Number of Service Members, Veterans Using Military Education Benefits Decreases

The number of active-duty service members and veterans utilizing the benefits of attending college on the government’s dime has decreased, according to recent federal fiscal-year data.

Tuition assistance benefits, which is typically a hard-selling military recruitment and retention tool, has not been used by members from all service branches as much as it has in previous fiscal years. Tuition Assistance covers $250 for each semester hour a service members enrolls in.

The number of veterans and active-duty troops using the Post-9/11 GI Bill is even less, decreasing by almost 4 percent, or 34,000 students, according to the Military Times Reboot Camp. This is the most significant drop in the benefit’s almost decade-long history.
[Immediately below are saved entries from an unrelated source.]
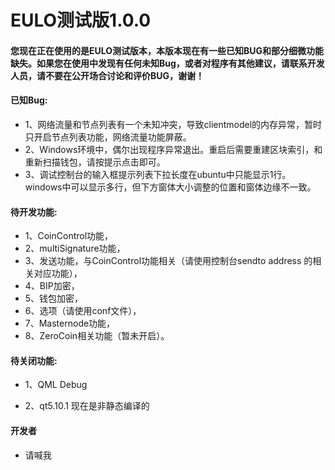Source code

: <h1>EULO测试版1.0.0</h1>

<h4>您现在正在使用的是EULO测试版本，本版本现在有一些已知BUG和部分细微功能缺失。如果您在使用中发现有任何未知Bug，或者对程序有其他建议，请联系开发人员，请不要在公开场合讨论和评价BUG，谢谢！</h4>

<h4>已知Bug:</h4>

<ul><li>1、网络流量和节点列表有一个未知冲突，导致clientmodel的内存异常，暂时只开启节点列表功能，网络流量功能屏蔽。</li><li>2、Windows环境中，偶尔出现程序异常退出。重启后需要重建区块索引，和重新扫描钱包，请按提示点击即可。</li><li>3、调试控制台的输入框提示列表下拉长度在ubuntu中只能显示1行。windows中可以显示多行，但下方窗体大小调整的位置和窗体边缘不一致。</li></ul>

<h4>待开发功能:</h4>

<ul><li>1、CoinControl功能，</li><li>2、multiSignature功能，</li><li>3、发送功能，与CoinControl功能相关（请使用控制台sendto address 的相关对应功能），</li><li>4、BIP加密，</li><li>5、钱包加密，</li><li>6、选项（请使用conf文件），</li><li>7、Masternode功能，</li><li>8、ZeroCoin相关功能（暂未开启）。</li></ul>

<h4>待关闭功能:</h4>

<ul><li>1、QML Debug</li></ul>
<ul><li>2、qt5.10.1 现在是非静态编译的</li></ul>

<h4>开发者</h4>

<ul><li>请喊我</li></ul>
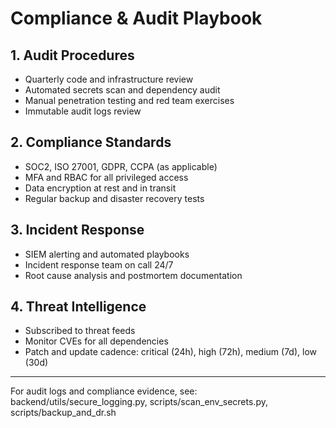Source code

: # Compliance & Audit Playbook

## 1. Audit Procedures
- Quarterly code and infrastructure review
- Automated secrets scan and dependency audit
- Manual penetration testing and red team exercises
- Immutable audit logs review

## 2. Compliance Standards
- SOC2, ISO 27001, GDPR, CCPA (as applicable)
- MFA and RBAC for all privileged access
- Data encryption at rest and in transit
- Regular backup and disaster recovery tests

## 3. Incident Response
- SIEM alerting and automated playbooks
- Incident response team on call 24/7
- Root cause analysis and postmortem documentation

## 4. Threat Intelligence
- Subscribed to threat feeds
- Monitor CVEs for all dependencies
- Patch and update cadence: critical (24h), high (72h), medium (7d), low (30d)

---

For audit logs and compliance evidence, see: backend/utils/secure_logging.py, scripts/scan_env_secrets.py, scripts/backup_and_dr.sh

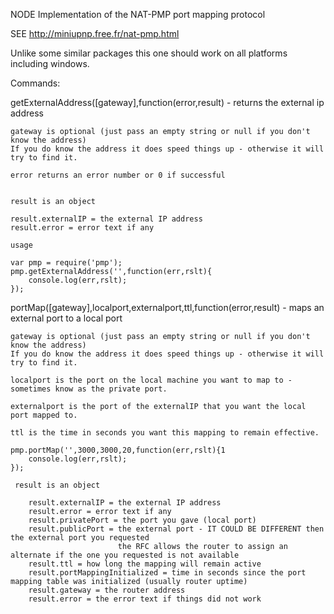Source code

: NODE Implementation of the NAT-PMP port mapping protocol

SEE http://miniupnp.free.fr/nat-pmp.html

Unlike some similar packages this one should work on all platforms including windows.

Commands:

getExternalAddress([gateway],function(error,result) - returns the external ip address

    gateway is optional (just pass an empty string or null if you don't know the address)
    If you do know the address it does speed things up - otherwise it will try to find it.

    error returns an error number or 0 if successful


    result is an object

    result.externalIP = the external IP address
    result.error = error text if any

    usage

    var pmp = require('pmp');
    pmp.getExternalAddress('',function(err,rslt){
        console.log(err,rslt);
    });

portMap([gateway],localport,externalport,ttl,function(error,result) - maps an external port to a local port

    gateway is optional (just pass an empty string or null if you don't know the address)
    If you do know the address it does speed things up - otherwise it will try to find it.

    localport is the port on the local machine you want to map to - sometimes know as the private port.

    externalport is the port of the externalIP that you want the local port mapped to.

    ttl is the time in seconds you want this mapping to remain effective.

    pmp.portMap('',3000,3000,20,function(err,rslt){1
        console.log(err,rslt);
    });

     result is an object

        result.externalIP = the external IP address
        result.error = error text if any
        result.privatePort = the port you gave (local port)
        result.publicPort = the external port - IT COULD BE DIFFERENT then the external port you requested
                            the RFC allows the router to assign an alternate if the one you requested is not available
        result.ttl = how long the mapping will remain active
        result.portMappingInitialized = time in seconds since the port mapping table was initialized (usually router uptime)
        result.gateway = the router address
        result.error = the error text if things did not work

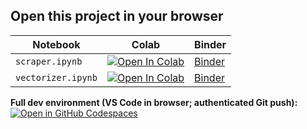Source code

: ## Open this project in your browser

| Notebook        | Colab | Binder |
|-----------------|-------|--------|
| `scraper.ipynb` | [![Open In Colab](https://colab.research.google.com/assets/colab-badge.svg)](https://colab.research.google.com/github/AHMerrill/Unstructured-Data-1/blob/main/scraper.ipynb) | [Binder](https://mybinder.org/v2/gh/AHMerrill/Unstructured-Data-1/HEAD?urlpath=lab/tree/scraper.ipynb) |
| `vectorizer.ipynb` | [![Open In Colab](https://colab.research.google.com/assets/colab-badge.svg)](https://colab.research.google.com/github/AHMerrill/Unstructured-Data-1/blob/main/vectorizer.ipynb) | [Binder](https://mybinder.org/v2/gh/AHMerrill/Unstructured-Data-1/HEAD?urlpath=lab/tree/vectorizer.ipynb) |

**Full dev environment (VS Code in browser; authenticated Git push):**  
[![Open in GitHub Codespaces](https://github.com/codespaces/badge.svg)](https://codespaces.new/AHMerrill/Unstructured-Data-1)

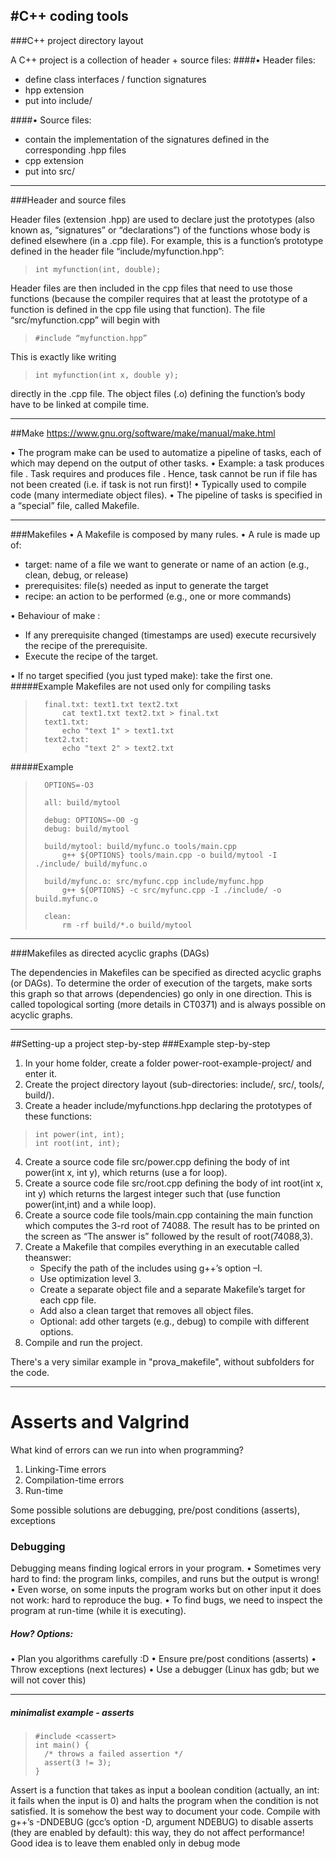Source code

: #C++ coding tools
---

###C++ project directory layout

A C++ project is a collection of header + source files: 
####• Header files:
- define class interfaces / function signatures
- hpp extension
- put into include/
  
####• Source files:
  - contain the implementation of the signatures defined in the
  corresponding .hpp files
  - cpp extension
  - put into src/

---

###Header and source files


Header files (extension .hpp) are used to declare just the prototypes (also known as, “signatures” or “declarations”) of the functions whose body is defined elsewhere (in a .cpp file).
For example, this is a function’s prototype defined in the header file “include/myfunction.hpp”:

>     int myfunction(int, double);

Header files are then included in the cpp files that need to use those functions (because the compiler requires that at least the prototype of a function is defined in the cpp file using that function).
The file “src/myfunction.cpp” will begin with
>     #include “myfunction.hpp”
This is exactly like writing
>     int myfunction(int x, double y);
directly in the .cpp file.
The object files (.o) defining the function’s body have to be linked at compile time.

---

##Make
https://www.gnu.org/software/make/manual/make.html

• The program make can be used to automatize a pipeline of tasks, each of which may
depend on the output of other tasks.
• Example: a task produces file . Task requires and produces file . Hence, task cannot be run if file has not been created (i.e. if task is not run first)!
• Typically used to compile code (many intermediate object files).
• The pipeline of tasks is specified in a “special” file, called Makefile.

---

###Makefiles
• A Makefile is composed by many rules.
• A rule is made up of:
- target: name of a file we want to generate or name of an action (e.g., clean, debug, or release)
- prerequisites: file(s) needed as input to generate the target
- recipe: an action to be performed (e.g., one or more commands)

• Behaviour of make <target>:
- If any prerequisite changed (timestamps are used) execute recursively the recipe of the prerequisite.
- Execute the recipe of the target.

• If no target specified (you just typed make): take the first one.
#####Example
Makefiles are not used only for compiling tasks
>       final.txt: text1.txt text2.txt
>           cat text1.txt text2.txt > final.txt
>       text1.txt:
>           echo "text 1" > text1.txt
>       text2.txt:
>           echo "text 2" > text2.txt

#####Example

>       OPTIONS=-O3
> 
>       all: build/mytool
> 
>       debug: OPTIONS=-O0 -g
>       debug: build/mytool
>
>       build/mytool: build/myfunc.o tools/main.cpp
>           g++ ${OPTIONS} tools/main.cpp -o build/mytool -I ./include/ build/myfunc.o
>
>       build/myfunc.o: src/myfunc.cpp include/myfunc.hpp
>           g++ ${OPTIONS} -c src/myfunc.cpp -I ./include/ -o build.myfunc.o 
>
>       clean:
>           rm -rf build/*.o build/mytool

---

###Makefiles as directed acyclic graphs (DAGs)

The dependencies in Makefiles can be specified as directed acyclic graphs (or DAGs). 
To determine the order of execution of the targets, make sorts this graph so that
arrows (dependencies) go only in one direction.
This is called topological sorting (more details in CT0371) and is always possible on
acyclic graphs.

---
##Setting-up a project step-by-step
###Example step-by-step
1. In your home folder, create a folder power-root-example-project/ and enter it.
2. Create the project directory layout (sub-directories: include/, src/, tools/, build/).
3. Create a header include/myfunctions.hpp declaring the prototypes of these functions:
>     int power(int, int);
>     int root(int, int);
4. Create a source code file src/power.cpp defining the body of int power(int x, int y), which returns (use a for loop).
5. Create a source code file src/root.cpp defining the body of int root(int x, int y) which returns the largest integer
such that (use function power(int,int) and a while loop).
6. Create a source code file tools/main.cpp containing the main function which computes the 3-rd root of 74088. The result
has to be printed on the screen as “The answer is” followed by the result of root(74088,3).
7. Create a Makefile that compiles everything in an executable called theanswer:
     + Specify the path of the includes using g++’s option –I.
     + Use optimization level 3.
     + Create a separate object file and a separate Makefile’s  target for each cpp file.
     + Add also a clean target that removes all object files.
     + Optional: add other targets (e.g., debug) to compile with different options.
8. Compile and run the project.

There's a very similar example in "prova_makefile", without subfolders for the code.

--- 
# Asserts and Valgrind
What kind of errors can we run into when programming?
1. Linking-Time errors
2. Compilation-time errors
3. Run-time 
  
Some possible solutions are debugging, pre/post conditions (asserts), exceptions

### Debugging
Debugging means finding logical errors in your program.
• Sometimes very hard to find: the program links, compiles, and runs but the output is
wrong!
• Even worse, on some inputs the program works but on other input it does not work:
hard to reproduce the bug.
• To find bugs, we need to inspect the program at run-time (while it is executing).
##### How? Options:
• Plan you algorithms carefully :D
• Ensure pre/post conditions (asserts)
• Throw exceptions (next lectures)
• Use a debugger (Linux has gdb; but we will not cover this)

--- 
##### minimalist example - asserts
>     #include <cassert>
>     int main() {
>       /* throws a failed assertion */
>       assert(3 != 3);
>     }

Assert is a function that takes as input a boolean condition (actually, an int: it fails when the input is 0) and halts the program when the condition is not satisfied. It is somehow the best way to document your code. 
Compile with g++’s -DNDEBUG (gcc’s option -D, argument NDEBUG) to disable asserts (they are enabled by default): this way, they do not affect performance! Good idea is to leave them enabled only in debug mode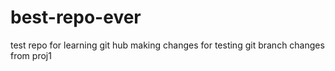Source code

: # best-repo-ever
test repo for learning git hub
making changes for testing git branch
changes from proj1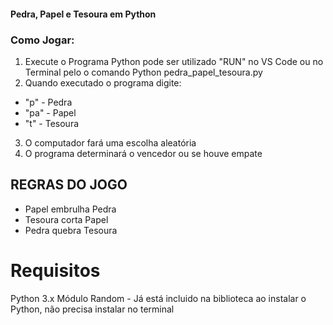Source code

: #### Pedra, Papel e Tesoura em Python ####


### Como Jogar:
1. Execute o Programa Python pode ser utilizado "RUN" no VS Code ou no Terminal pelo o comando Python pedra_papel_tesoura.py
2. Quando executado o programa digite: 
* "p" - Pedra
* "pa" - Papel
* "t" - Tesoura
3. O computador fará uma escolha aleatória
4. O programa determinará o vencedor ou se houve empate

## REGRAS DO JOGO ##
* Papel embrulha Pedra
* Tesoura corta Papel
* Pedra quebra Tesoura



# Requisitos #
Python 3.x
Módulo Random - Já está incluido na biblioteca ao instalar o Python, não precisa instalar no terminal

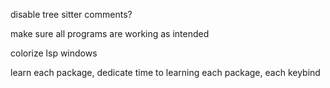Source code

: disable tree sitter comments?

make sure all programs are working as intended

colorize lsp windows

learn each package, dedicate time to learning each package, each keybind
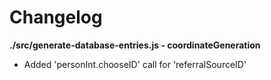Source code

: # Changelog

**./src/generate-database-entries.js - coordinateGeneration**
* Added 'personInt.chooseID' call for 'referralSourceID'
According to data from Veteran Affairs, the number of GI Bill users at for-profit colleges and universities dropped by at least 30,000 students between fiscal 2016 and 2017.

The GI Bill covers the costs for textbooks, housing and up to the full cost of tuition and fees at public institutions.

However, with recent changes to both financial assistance programs, those numbers could soon reverse.

President Donald Trump signed a new Forever GI Bill in 2017, which widens the benefit for service members, veterans and their family members. This bill removes the 15-year limit for veterans who were relieved of their duties since Jan. 1, 2013 to use the benefits and restores benefits to victims of sudden school closures.

Students who are victim to school closure would also receive a semester’s worth of reimbursement for those benefitting from the GI Bill who are affected by future school closures in addition to a housing stipend for up to four months.

In 2018, the U.S. Army, Navy and Marine Corps reduced TA regulations for service members to where they can now use the benefit earlier in their careers and sailors can have more funds to put towards college courses each year.